Caps Fall to Coyotes, 3-2, on Valentine’s Day

Coyotes beat Caps, 3-2

Photo credit: Norm Hall

We’re reaching a key point in the season, as Capitals veteran winger Mike Knuble said after the loss to the Kings, “This road-trip could be great or it could be an absolute embarrassment.”

It seems like all year we’ve been waiting for Washington to just snap out of it and return to last season’s form. But at the start of their matchup with Phoenix, the Caps were fewer points away from being out of playoff position then they were of taking the number one spot in the east.

“If they’re waiting for some switch to magically appear, it’s not going to happen,” head coach Bruce Boudreau said after Saturday’s flop.

It’s time to wake up. And the Capitals certainly didn’t do that Monday night.

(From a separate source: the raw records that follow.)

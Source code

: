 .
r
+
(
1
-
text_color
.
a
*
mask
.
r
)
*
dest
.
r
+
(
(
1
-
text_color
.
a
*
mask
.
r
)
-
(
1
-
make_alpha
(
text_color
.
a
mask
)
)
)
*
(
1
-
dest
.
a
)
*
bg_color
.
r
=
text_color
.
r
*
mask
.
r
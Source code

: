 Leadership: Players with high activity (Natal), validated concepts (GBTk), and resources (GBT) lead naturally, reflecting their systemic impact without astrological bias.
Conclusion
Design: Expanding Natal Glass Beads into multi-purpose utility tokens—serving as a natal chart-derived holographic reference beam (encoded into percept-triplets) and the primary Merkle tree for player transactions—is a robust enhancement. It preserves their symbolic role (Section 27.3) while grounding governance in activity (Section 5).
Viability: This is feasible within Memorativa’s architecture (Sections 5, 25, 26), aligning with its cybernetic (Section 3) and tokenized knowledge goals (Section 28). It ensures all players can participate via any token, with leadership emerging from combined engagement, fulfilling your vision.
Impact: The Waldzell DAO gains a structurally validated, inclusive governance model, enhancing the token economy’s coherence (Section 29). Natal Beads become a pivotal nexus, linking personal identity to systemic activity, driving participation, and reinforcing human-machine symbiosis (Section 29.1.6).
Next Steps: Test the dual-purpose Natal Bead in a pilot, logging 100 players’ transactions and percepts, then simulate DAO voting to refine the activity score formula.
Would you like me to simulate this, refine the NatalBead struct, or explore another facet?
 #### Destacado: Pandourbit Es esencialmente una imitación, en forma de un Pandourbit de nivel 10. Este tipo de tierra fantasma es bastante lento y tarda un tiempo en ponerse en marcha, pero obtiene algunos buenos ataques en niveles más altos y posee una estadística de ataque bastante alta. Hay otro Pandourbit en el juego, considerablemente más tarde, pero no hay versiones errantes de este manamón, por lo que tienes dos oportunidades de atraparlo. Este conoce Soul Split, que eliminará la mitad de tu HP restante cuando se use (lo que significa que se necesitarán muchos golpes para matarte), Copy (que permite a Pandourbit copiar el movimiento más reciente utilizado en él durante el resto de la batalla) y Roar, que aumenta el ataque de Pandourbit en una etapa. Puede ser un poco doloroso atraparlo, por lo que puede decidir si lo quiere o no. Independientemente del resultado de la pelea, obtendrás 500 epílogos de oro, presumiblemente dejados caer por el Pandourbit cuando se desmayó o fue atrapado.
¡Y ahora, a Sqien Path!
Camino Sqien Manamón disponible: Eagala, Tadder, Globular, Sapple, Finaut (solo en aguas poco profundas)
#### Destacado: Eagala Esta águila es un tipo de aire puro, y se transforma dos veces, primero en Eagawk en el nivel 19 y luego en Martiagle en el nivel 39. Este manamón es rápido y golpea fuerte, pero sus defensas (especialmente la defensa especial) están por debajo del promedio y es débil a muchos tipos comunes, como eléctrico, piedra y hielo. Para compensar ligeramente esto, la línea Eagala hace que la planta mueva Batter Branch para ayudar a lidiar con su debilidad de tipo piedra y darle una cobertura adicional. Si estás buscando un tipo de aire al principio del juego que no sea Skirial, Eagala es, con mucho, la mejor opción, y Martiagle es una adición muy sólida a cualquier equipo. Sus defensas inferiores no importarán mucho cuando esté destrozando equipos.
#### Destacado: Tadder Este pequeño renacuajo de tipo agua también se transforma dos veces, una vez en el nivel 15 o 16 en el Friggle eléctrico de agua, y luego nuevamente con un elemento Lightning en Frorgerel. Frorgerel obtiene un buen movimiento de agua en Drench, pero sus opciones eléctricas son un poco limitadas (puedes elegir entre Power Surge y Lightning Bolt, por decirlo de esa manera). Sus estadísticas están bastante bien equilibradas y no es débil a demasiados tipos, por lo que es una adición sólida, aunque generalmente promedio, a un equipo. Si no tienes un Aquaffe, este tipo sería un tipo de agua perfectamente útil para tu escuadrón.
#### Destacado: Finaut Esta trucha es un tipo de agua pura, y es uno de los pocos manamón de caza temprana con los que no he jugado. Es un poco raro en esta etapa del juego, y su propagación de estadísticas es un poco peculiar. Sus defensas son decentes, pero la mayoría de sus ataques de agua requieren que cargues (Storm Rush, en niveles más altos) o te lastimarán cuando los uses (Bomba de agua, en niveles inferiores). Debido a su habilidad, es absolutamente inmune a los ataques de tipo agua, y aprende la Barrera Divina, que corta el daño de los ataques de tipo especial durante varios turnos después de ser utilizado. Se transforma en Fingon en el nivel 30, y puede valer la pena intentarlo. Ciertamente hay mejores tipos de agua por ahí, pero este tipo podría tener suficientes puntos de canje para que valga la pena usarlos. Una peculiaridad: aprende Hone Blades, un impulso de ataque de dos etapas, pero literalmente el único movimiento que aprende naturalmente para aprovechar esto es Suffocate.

The first period was rather uneventful. Aside from an early power play, the Caps had limited scoring opportunities, registering just one even strength shot in the frame. But then in the second, the Caps decided to #CRASHTHENET, as Marcus Johansson used the patented bank it off Martin Hanzal’s foot move, putting Washington on top. However, Hanzal quickly redeemed himself, scoring just 49 seconds later, going five-hole on Capitals goaltender Michal Neuvirth. With less than two and a half minutes left in the period, Ray Whitney gave the ‘Yotes a 2-1 lead when his wrist-shot hit the back of the net. In the third period, Vernon Fiddler would push the Coyotes advantage to two when converted on a 2-on-1. Matt Bradley, however, would answer right back, cutting the lead to one under a minute later, getting a shot past Phoenix ‘keeper Ilya Bryzgalov. But that would be it for Washington. Coyotes beat Caps, 3-2.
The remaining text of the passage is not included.